Hope to see more development to this, have a good day!


Well, this is a welcome holiday gift (exams just finished yesterday :eyes:). I’m hoping that with a combination of good practice, code will see significantly better performance in production servers and whatnot. There’s still of course though, the need to improve practices to ensure we aren’t tanking our own performance even with the new VM.



time to never attempt to optimize code again O_O
in all seriousness, this is awesome, especially for the people who can’t afford supercomputers and want to try to play some intensive game. maybe i can finally play Jailbreak on my laptop :thinking:

also, where do we sign up to test this in a real game?


YES! Now AI-Centric games can go WILD, thanks for this change!


If getfenv/setfenv are not advised for future use, could we have an include function that loads variables into the environment from a required ModuleScript that returns a dictionary of variables to load?

I think a lot of the primary use cases for environment manipulation revolve around avoiding redundant variable declarations across a project, such as having to locate a specific ModuleScript in the DataModel using WaitForChild.


Will this update increase the speed of obfscurated code? I sell a service, and some parts of my product are pretty obfscurated, which can slow down the script quite a bit. This is particularly noticable when doing loops. If I tween a frame’s transparency with a for loop, it will be very slow and choppy.

This update looks pretty awesome, though!


I think this is a general increase in speed, so maybe it can get a little boost


Not sure if you’d want to fix this or not as it’s technically not a feature but I did find one difference that has caused me an error:
You can no longer call methods of an instance by calling the instance with the methods name as the first argument ( e.g. workspace( “FindPartOnRayWithIgnoreList”, ray, IgnoreList, false, true ) )


Are there any new deviations from Lua 5.1 that the new VM allows for, like more than 60 upvalues in a given scope?


I genuinely appreciate the effort in making nans (I think) impossible to get from Lua instructions (you can still get the nans with Vector3s)

>  -nan(ind)
>  nan

but there’s something a little strange about (-1)^(1/2) giving you 0, especially considering math.sqrt(-1) gives you -nan(ind).

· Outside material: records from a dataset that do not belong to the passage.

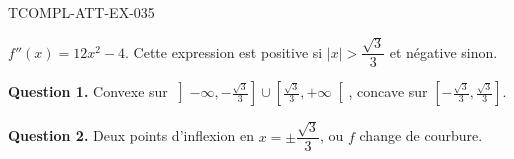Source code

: \begin{corrige}{TCOMPL-ATT-EX-035}

$f''(x) = 12x^2 - 4$. Cette expression est positive si $|x| > \dfrac{\sqrt{3}}{3}$ et négative sinon.


\textbf{Question 1.} Convexe sur $\left]-\infty, -\frac{\sqrt3}{3}\right] \cup \left[\frac{\sqrt3}{3}, +\infty\right[$, concave sur $\left[-\frac{\sqrt3}{3}, \frac{\sqrt3}{3}\right]$.

\textbf{Question 2.} Deux points d'inflexion en $x = \pm\dfrac{\sqrt{3}}{3}$, ou $f$ change de courbure.

\end{corrige}
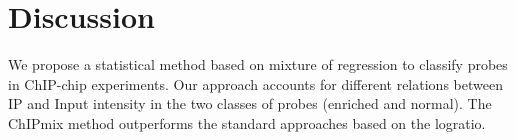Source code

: \documentclass{llncs}
\begin{document}

\section{Discussion}\label{discu}
We propose a statistical method based on mixture of regression to
classify probes in ChIP-chip experiments. Our approach accounts for
different relations between IP and Input intensity in the two
classes of probes (enriched and normal). The ChIPmix method
outperforms the standard approaches based on the logratio.
\end{document}
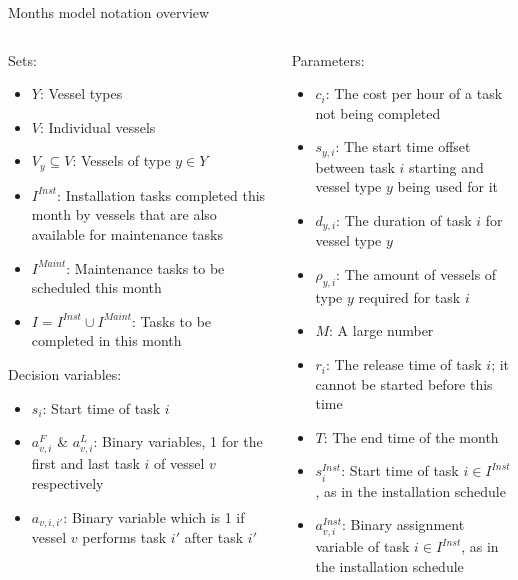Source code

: \documentclass{beamer}
\newcommand{\smallc}{\scriptsize}
\begin{document}
\begin{frame}{Months model notation overview}
\smallc
\begin{columns}
\begin{column}{.48\textwidth}
Sets:
\begin{itemize}
\item $Y$: Vessel types
\item $V$: Individual vessels
\item $V_y \subseteq V$: Vessels of type $y \in Y$ 
\item $I^{Inst}$:  Installation tasks completed this month by vessels that are also available for maintenance tasks
\item $I^{Maint}$: Maintenance tasks to be scheduled this month
\item $I = I^{Inst} \cup I^{Maint}$:  Tasks to be completed in this month
\end{itemize}

Decision variables:
\begin{itemize}
\item $s_i$: Start time of task $i$
\item $a^F_{v,i}$ \& $a^L_{v,i}$: Binary variables, 1 for the first and last task $i$ of vessel $v$ respectively
\item $a_{v,i,i'}$: Binary variable which is 1 if vessel $v$ performs task $i'$ after task $i'$
\end{itemize}
\end{column}

\hfill

\begin{column}{.48\textwidth}
Parameters:
\begin{itemize}
\item $c_i$: The cost per hour of a task not being completed
\item $s_{y,i}$: The start time offset between task $i$ starting and vessel type $y$ being used for it
\item $d_{y,i}$: The duration of task $i$ for vessel type $y$
\item $\rho_{y,i}$: The amount of vessels of type $y$ required for task $i$
\item $M$: A large number
\item $r_i$: The release time of task $i$; it cannot be started before this time
\item $T$: The end time of the month
\item $s^{Inst}_i$: Start time of task $i \in I^{Inst}$, as in the installation schedule
\item $a^{Inst}_{v,i}$: Binary assignment variable of task $i \in I^{Inst}$, as in the installation schedule
\end{itemize}
\end{column}
\end{columns}
\end{frame}
\end{document}
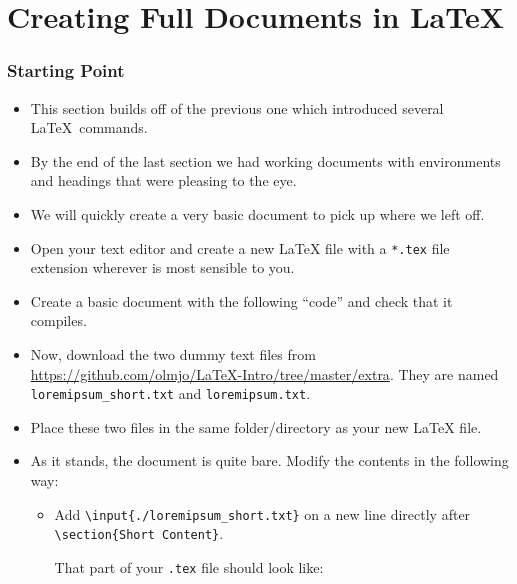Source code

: \part{Creating Full Documents in \LaTeX}

\section{Starting Point}

\begin{itemize}

\item This section builds off of the previous one which introduced several
  \LaTeX{}~commands.

\item By the end of the last section we had working documents with environments
  and headings that were pleasing to the eye.

\item We will quickly create a very basic document to pick up where we
  left off.

\item Open your text editor and create a new \LaTeX{} file with a \texttt{*.tex}
  file extension wherever is most sensible to you.

\item Create a basic document with the following ``code'' and check that
  it compiles.



\item Now, download the two dummy text files from
  \url{https://github.com/olmjo/LaTeX-Intro/tree/master/extra}. They are named
  \verb=loremipsum_short.txt= and \verb=loremipsum.txt=.

\item Place these two files in the same folder/directory as your new \LaTeX{}
  file.

\item As it stands, the document is quite bare. Modify the contents in the
  following way:
  \begin{itemize}

  \item Add \texttt{\textbackslash input\{./loremipsum\_short.txt\}}
    on a new line directly after \texttt{\textbackslash section\{Short
      Content\}}.

    That part of your \texttt{.tex} file should look like:


\end{itemize}
\end{itemize}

All of the math functions can still give you nans, as far as I can tell, like math.sin(math.huge) and math.asin(2).

A recommendation might be to have math.nan = 0/0 and math.qnan = -(0/0) or whatever the default is. For example, I use these shortcuts in my serializer code to see if I need to store a nan or not.


I’m confused about the math changes some people point out above and how far reaching that is – is this intended functionality? Is there more reading material or another post that explains this?


Faster Lua! I can’t believe that Lua could be even faster! Amazing work! I’ve been trying it out and it has been going really well (however, I am concerned about the getfenv and setfenv changes)


The NaN handling is a bug, you should be able to get NaN using (-1)^(1/2) - we’ll fix this!


This is one thing we will not fix :stuck_out_tongue: Hopefully you weren’t relying on it! It was an artifact of how namecall extention was implemented in old VM; new VM uses a faster implementation that doesn’t happen to have the same behavior in this case.


Thanks! We missed this; this will be fixed in the next release.